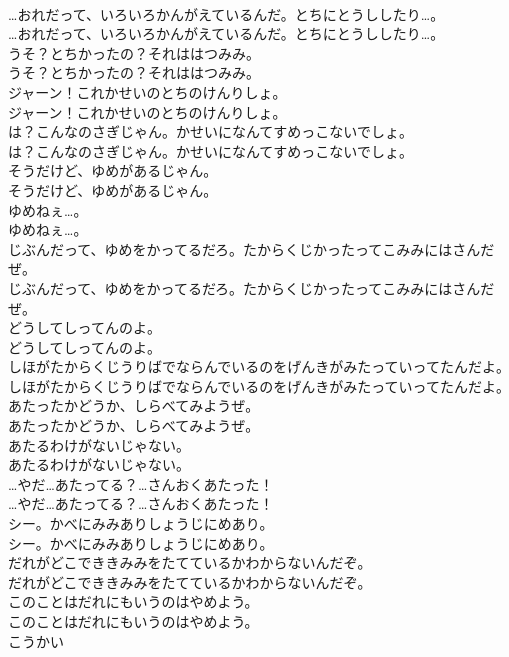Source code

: \documentclass[8pt]{extreport}
\begin{document}
\begin{CJK}{UTF8}{min}
\\	…おれだって、いろいろかんがえているんだ。とちにとうししたり…。
\\	…おれだって、いろいろかんがえているんだ。とちにとうししたり…。
\\	うそ？とちかったの？それははつみみ。
\\	うそ？とちかったの？それははつみみ。
\\	ジャーン！これかせいのとちのけんりしょ。
\\	ジャーン！これかせいのとちのけんりしょ。
\\	は？こんなのさぎじゃん。かせいになんてすめっこないでしょ。
\\	は？こんなのさぎじゃん。かせいになんてすめっこないでしょ。
\\	そうだけど、ゆめがあるじゃん。
\\	そうだけど、ゆめがあるじゃん。
\\	ゆめねぇ…。
\\	ゆめねぇ…。
\\	じぶんだって、ゆめをかってるだろ。たからくじかったってこみみにはさんだぜ。
\\	じぶんだって、ゆめをかってるだろ。たからくじかったってこみみにはさんだぜ。
\\	どうしてしってんのよ。
\\	どうしてしってんのよ。
\\	しほがたからくじうりばでならんでいるのをげんきがみたっていってたんだよ。
\\	しほがたからくじうりばでならんでいるのをげんきがみたっていってたんだよ。
\\	あたったかどうか、しらべてみようぜ。
\\	あたったかどうか、しらべてみようぜ。
\\	あたるわけがないじゃない。
\\	あたるわけがないじゃない。
\\	…やだ…あたってる？…さんおくあたった！
\\	…やだ…あたってる？…さんおくあたった！
\\	シー。かべにみみありしょうじにめあり。
\\	シー。かべにみみありしょうじにめあり。
\\	だれがどこでききみみをたてているかわからないんだぞ。
\\	だれがどこでききみみをたてているかわからないんだぞ。
\\	このことはだれにもいうのはやめよう。
\\	このことはだれにもいうのはやめよう。
\\	こうかい

\end{CJK}
\end{document}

━━━━

Give the entries again word for word, but skip the pictures.

Source code

: \documentclass[8pt]{extreport}
\begin{document}
\begin{CJK}{UTF8}{min}
\\	…おれだって、いろいろかんがえているんだ。とちにとうししたり…。
\\	…おれだって、いろいろかんがえているんだ。とちにとうししたり…。
\\	うそ？とちかったの？それははつみみ。
\\	うそ？とちかったの？それははつみみ。
\\	ジャーン！これかせいのとちのけんりしょ。
\\	ジャーン！これかせいのとちのけんりしょ。
\\	は？こんなのさぎじゃん。かせいになんてすめっこないでしょ。
\\	は？こんなのさぎじゃん。かせいになんてすめっこないでしょ。
\\	そうだけど、ゆめがあるじゃん。
\\	そうだけど、ゆめがあるじゃん。
\\	ゆめねぇ…。
\\	ゆめねぇ…。
\\	じぶんだって、ゆめをかってるだろ。たからくじかったってこみみにはさんだぜ。
\\	じぶんだって、ゆめをかってるだろ。たからくじかったってこみみにはさんだぜ。
\\	どうしてしってんのよ。
\\	どうしてしってんのよ。
\\	しほがたからくじうりばでならんでいるのをげんきがみたっていってたんだよ。
\\	しほがたからくじうりばでならんでいるのをげんきがみたっていってたんだよ。
\\	あたったかどうか、しらべてみようぜ。
\\	あたったかどうか、しらべてみようぜ。
\\	あたるわけがないじゃない。
\\	あたるわけがないじゃない。
\\	…やだ…あたってる？…さんおくあたった！
\\	…やだ…あたってる？…さんおくあたった！
\\	シー。かべにみみありしょうじにめあり。
\\	シー。かべにみみありしょうじにめあり。
\\	だれがどこでききみみをたてているかわからないんだぞ。
\\	だれがどこでききみみをたてているかわからないんだぞ。
\\	このことはだれにもいうのはやめよう。
\\	このことはだれにもいうのはやめよう。
\\	こうかい

\end{CJK}
\end{document}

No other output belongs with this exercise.